Onderwerp: Bezoek-historie

RSJ 14/0296/GA, 9 april 2014, beroep
Uitspraakdatum:09-04-2014

Dit onderwerp bevat de volgende rubrieken.

Uitspraak

nummer: 14/296/GA

betreft: [klager] datum: 9 april 2014

De beroepscommissie als bedoeld in artikel 69, tweede lid, van de Penitentiaire beginselenwet (Pbw) heeft kennisgenomen van een bij het secretariaat van de Raad ingekomen beroepschrift van

[...], verder te noemen klager,

gericht tegen een uitspraak van 27 januari 2014 van de alleensprekende beklagrechter bij de penitentiaire inrichtingen (p.i.) Breda, voor zover daarbij aan klager een tegemoetkoming is toegekend,

alsmede van de overige stukken, waaronder de uitspraak waarvan beroep, welke in afschrift aan deze uitspraak is gehecht.

De beroepscommissie heeft de directeur van voornoemde p.i. in de gelegenheid gesteld schriftelijk te reageren op het beroep en klager om het beroep schriftelijk toe te lichten.

Op grond van haar onderzoek overweegt en beslist de beroepscommissie als volgt:

1. De inhoud van de tegemoetkoming
De beklagrechter heeft een tegemoetkoming van € 25,= toegekend vanwege de gegrondverklaring van klagers beklag betreffende de vermissing van zijn kleding, op de gronden als in de aangehechte uitspraak weergegeven.

2. De standpunten van klager en de directeur
Door en namens klager is het beroep als volgt toegelicht. De tegemoetkoming is te gering omdat de vermiste spullen in totaal een waarde hebben van € 480,=. Het gaat om een jas, een broek, een paar schoenen en een t-shirt. De jas is gekocht voor
ongeveer
€ 75,= en de aankoopbon hiervan is bewaard. De schoenen en de broek zijn enkele weken voor klagers aanhouding aangeschaft. Het t-shirt was al wat ouder. Verzocht wordt om het beroep mondeling te mogen toelichten.

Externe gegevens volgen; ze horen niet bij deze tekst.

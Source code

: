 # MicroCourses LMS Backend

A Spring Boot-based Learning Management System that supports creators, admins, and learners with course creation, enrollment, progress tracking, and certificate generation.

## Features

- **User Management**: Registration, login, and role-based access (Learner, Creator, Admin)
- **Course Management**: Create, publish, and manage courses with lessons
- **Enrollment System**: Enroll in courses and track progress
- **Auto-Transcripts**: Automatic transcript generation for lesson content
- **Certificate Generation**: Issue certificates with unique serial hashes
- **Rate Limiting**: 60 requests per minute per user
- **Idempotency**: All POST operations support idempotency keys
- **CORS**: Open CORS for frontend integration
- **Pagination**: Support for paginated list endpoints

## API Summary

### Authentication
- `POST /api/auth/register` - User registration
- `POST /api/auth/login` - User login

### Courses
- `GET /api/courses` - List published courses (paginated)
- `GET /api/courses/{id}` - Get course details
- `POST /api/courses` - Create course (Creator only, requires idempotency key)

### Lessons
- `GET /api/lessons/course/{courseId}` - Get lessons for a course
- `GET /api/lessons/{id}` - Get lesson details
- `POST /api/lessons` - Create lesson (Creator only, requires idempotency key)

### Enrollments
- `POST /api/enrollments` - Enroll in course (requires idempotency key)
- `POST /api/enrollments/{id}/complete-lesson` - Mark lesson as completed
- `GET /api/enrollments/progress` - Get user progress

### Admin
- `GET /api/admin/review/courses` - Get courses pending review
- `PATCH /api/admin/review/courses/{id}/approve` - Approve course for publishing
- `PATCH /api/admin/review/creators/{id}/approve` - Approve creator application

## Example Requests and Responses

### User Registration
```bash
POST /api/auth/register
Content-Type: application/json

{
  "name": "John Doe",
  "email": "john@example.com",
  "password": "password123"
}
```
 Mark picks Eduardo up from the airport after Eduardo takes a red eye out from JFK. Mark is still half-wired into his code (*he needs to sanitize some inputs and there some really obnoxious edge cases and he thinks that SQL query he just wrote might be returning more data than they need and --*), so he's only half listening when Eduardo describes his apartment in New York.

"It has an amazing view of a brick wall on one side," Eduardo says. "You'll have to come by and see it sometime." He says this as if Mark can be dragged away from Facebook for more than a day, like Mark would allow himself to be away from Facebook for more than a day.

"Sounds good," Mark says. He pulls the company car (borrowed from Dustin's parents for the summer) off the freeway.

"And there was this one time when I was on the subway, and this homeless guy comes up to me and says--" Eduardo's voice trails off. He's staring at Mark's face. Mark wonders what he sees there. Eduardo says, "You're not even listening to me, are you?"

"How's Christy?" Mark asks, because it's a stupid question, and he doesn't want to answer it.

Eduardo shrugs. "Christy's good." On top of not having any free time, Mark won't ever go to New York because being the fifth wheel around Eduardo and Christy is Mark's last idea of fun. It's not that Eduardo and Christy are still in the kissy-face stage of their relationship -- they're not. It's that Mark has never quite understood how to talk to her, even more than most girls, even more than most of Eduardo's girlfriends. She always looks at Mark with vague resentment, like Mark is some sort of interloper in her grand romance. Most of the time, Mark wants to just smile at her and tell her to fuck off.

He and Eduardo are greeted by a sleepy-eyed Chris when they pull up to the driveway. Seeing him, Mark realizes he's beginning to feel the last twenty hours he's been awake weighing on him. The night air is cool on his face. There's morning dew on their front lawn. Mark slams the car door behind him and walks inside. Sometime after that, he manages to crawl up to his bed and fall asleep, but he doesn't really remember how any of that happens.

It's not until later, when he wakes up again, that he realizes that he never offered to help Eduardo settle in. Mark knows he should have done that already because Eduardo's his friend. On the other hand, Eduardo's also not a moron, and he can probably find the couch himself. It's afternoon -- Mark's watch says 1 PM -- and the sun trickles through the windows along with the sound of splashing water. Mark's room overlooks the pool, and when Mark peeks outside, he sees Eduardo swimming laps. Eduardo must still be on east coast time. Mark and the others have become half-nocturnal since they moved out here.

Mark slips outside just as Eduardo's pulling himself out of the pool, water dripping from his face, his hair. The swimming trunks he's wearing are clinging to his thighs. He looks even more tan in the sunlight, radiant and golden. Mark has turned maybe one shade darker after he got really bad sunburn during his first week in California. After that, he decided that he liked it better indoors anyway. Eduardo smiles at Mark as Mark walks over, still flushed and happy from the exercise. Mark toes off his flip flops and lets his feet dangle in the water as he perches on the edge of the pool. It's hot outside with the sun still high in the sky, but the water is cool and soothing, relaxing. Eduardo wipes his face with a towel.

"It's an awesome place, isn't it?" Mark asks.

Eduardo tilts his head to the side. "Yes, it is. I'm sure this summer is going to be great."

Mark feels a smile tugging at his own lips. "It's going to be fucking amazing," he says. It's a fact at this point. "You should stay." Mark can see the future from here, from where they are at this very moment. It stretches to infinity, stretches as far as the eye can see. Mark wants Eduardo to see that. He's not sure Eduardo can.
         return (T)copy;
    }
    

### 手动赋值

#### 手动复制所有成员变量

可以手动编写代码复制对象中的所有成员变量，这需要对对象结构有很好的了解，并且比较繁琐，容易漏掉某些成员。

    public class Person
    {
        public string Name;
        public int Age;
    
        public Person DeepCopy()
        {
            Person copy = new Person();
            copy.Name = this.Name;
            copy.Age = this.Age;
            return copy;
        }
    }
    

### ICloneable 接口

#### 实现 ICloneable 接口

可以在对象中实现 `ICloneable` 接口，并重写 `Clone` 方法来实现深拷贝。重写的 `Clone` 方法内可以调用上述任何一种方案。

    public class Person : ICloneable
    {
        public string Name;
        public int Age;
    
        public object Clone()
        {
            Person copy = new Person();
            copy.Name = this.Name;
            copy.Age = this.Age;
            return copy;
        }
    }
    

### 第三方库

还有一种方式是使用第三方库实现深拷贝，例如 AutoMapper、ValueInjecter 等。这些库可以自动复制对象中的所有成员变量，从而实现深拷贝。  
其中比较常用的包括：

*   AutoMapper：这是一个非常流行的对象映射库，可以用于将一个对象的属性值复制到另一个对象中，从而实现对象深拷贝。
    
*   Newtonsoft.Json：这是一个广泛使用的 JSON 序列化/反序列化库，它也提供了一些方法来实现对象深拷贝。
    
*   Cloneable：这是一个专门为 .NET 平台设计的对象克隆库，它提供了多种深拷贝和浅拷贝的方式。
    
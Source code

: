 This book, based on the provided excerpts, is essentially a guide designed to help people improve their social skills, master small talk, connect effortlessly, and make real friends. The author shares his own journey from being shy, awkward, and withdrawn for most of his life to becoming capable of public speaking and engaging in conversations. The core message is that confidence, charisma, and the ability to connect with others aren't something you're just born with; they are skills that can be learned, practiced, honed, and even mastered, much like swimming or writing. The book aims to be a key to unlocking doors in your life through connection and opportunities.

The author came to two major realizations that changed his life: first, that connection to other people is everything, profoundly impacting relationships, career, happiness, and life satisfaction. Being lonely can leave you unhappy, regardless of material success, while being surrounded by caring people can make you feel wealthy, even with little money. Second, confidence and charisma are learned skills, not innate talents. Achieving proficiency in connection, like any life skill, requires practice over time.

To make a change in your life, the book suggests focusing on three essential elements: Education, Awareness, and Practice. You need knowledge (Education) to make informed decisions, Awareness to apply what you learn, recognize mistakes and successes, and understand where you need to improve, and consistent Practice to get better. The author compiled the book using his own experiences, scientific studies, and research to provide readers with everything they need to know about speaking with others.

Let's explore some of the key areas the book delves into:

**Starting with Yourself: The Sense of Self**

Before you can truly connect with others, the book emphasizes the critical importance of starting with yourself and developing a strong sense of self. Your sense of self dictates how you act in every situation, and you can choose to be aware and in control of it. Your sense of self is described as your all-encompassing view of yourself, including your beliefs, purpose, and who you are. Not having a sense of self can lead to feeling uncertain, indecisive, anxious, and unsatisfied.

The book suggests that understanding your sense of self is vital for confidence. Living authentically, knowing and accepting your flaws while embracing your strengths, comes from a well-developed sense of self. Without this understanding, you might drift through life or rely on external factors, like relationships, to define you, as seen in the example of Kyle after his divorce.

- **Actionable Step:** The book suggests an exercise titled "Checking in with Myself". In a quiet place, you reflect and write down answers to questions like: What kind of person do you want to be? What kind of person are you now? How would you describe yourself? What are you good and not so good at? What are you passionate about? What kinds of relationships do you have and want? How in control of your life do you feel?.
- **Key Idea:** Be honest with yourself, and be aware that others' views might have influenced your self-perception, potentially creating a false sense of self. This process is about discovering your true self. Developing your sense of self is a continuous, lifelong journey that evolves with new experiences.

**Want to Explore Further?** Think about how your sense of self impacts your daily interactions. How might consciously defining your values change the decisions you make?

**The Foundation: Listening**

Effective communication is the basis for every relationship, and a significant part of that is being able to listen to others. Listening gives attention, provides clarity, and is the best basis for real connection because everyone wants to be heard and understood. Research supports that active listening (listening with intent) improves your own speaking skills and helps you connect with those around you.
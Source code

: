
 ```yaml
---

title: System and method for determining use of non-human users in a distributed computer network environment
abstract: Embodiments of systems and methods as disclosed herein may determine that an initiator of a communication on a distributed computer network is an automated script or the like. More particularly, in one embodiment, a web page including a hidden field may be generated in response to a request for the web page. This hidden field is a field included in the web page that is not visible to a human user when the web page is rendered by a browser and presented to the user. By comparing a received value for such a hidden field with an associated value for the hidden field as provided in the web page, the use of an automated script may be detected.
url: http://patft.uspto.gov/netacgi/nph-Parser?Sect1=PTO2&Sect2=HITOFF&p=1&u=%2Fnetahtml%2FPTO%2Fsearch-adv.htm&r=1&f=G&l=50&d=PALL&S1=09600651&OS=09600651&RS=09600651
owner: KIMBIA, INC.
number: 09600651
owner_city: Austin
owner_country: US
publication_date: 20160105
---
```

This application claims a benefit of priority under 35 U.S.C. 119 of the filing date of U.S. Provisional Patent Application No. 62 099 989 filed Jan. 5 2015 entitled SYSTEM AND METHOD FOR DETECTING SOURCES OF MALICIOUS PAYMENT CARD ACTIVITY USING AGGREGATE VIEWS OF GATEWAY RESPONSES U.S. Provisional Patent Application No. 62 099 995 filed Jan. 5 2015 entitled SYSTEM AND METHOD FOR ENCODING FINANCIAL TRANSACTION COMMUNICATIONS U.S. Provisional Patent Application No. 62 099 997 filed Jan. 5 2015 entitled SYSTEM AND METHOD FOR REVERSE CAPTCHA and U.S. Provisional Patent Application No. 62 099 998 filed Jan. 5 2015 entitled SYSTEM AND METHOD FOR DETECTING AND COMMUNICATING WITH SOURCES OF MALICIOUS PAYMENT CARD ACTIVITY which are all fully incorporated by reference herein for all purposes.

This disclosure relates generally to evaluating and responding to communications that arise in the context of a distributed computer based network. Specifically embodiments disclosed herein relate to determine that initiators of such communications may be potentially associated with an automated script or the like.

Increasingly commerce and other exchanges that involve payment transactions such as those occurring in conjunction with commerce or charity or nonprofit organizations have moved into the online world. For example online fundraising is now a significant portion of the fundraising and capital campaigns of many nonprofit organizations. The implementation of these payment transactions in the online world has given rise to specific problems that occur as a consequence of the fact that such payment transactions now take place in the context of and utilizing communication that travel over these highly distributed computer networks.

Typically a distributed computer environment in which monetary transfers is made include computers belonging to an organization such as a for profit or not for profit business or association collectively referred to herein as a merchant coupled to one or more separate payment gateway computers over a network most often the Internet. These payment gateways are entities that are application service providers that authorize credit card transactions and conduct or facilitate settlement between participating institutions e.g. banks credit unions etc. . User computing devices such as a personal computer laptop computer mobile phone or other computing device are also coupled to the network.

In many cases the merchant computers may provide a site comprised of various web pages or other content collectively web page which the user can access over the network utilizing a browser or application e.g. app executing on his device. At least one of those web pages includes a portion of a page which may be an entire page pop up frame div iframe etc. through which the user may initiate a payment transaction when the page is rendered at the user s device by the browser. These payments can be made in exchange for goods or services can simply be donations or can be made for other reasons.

De directeur persisteert in beroep bij het standpunt zoals ingenomen tegenover de beklagrechter.

3. De beoordeling
Klager heeft verzocht zijn beroep op een zitting te behandelen. De beroepscommissie wijst dit verzoek, dat onvoldoende is onderbouwd, af nu de noodzaak van een mondelinge toelichting niet is gebleken. Zij acht zich op basis van de stukken voldoende
ingelicht om op het beroep te beslissen.

De beroepscommissie stelt voorop dat een tegemoetkoming primair is bedoeld voor het door klager ondervonden ongemak. In geval er sprake is van schade en indien die schade eenvoudig is te begroten, is er aanleiding schadevergoedingsaspecten te betrekken
bij de bepaling van de hoogte van de tegemoetkoming. Namens klager is de schade niet verder onderbouwd dan door te vermelden dat de jas is gekocht voor ongeveer € 75,= en dat er nog een aankoopbon is. In zoverre is de schade eenvoudig te begroten. De
beroepscommissie kan zich derhalve niet verenigen met de, louter vanwege het door klager geleden ongemak, toegekende tegemoetkoming. De tegemoetkoming zal worden vastgesteld op € 100,=. Het beroep zal dan ook gegrond worden verklaard.

4. De uitspraak
De beroepscommissie verklaart het beroep gegrond en vernietigt de uitspraak van de beklagcommissie. Zij bepaalt dat klager een tegemoetkoming toekomt van € 100,=.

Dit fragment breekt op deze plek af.